- [Directions]: Set down each line of the listing exactly as it reads.

- [Data provided]:
= = = =

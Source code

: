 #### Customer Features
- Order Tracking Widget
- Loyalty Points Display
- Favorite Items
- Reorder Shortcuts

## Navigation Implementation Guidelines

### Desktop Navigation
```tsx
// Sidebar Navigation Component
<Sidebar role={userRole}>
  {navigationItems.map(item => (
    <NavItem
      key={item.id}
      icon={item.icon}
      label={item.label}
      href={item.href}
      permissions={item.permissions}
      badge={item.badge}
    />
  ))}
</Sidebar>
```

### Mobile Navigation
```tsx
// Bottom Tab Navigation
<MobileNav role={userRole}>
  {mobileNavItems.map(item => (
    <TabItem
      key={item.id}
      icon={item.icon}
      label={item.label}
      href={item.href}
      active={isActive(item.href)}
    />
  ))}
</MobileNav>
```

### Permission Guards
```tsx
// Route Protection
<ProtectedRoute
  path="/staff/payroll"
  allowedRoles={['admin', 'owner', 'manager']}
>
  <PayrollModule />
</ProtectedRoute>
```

= = = =

- [Result of the exercise]:
Source code

: #### Customer Features
- Order Tracking Widget
- Loyalty Points Display
- Favorite Items
- Reorder Shortcuts

## Navigation Implementation Guidelines

### Desktop Navigation
```tsx
// Sidebar Navigation Component
<Sidebar role={userRole}>
  {navigationItems.map(item => (
    <NavItem
      key={item.id}
      icon={item.icon}
      label={item.label}
      href={item.href}
      permissions={item.permissions}
      badge={item.badge}
    />
  ))}
</Sidebar>
```

### Mobile Navigation
```tsx
// Bottom Tab Navigation
<MobileNav role={userRole}>
  {mobileNavItems.map(item => (
    <TabItem
      key={item.id}
      icon={item.icon}
      label={item.label}
      href={item.href}
      active={isActive(item.href)}
    />
  ))}
</MobileNav>
```

### Permission Guards
```tsx
// Route Protection
<ProtectedRoute
  path="/staff/payroll"
  allowedRoles={['admin', 'owner', 'manager']}
>
  <PayrollModule />
</ProtectedRoute>
```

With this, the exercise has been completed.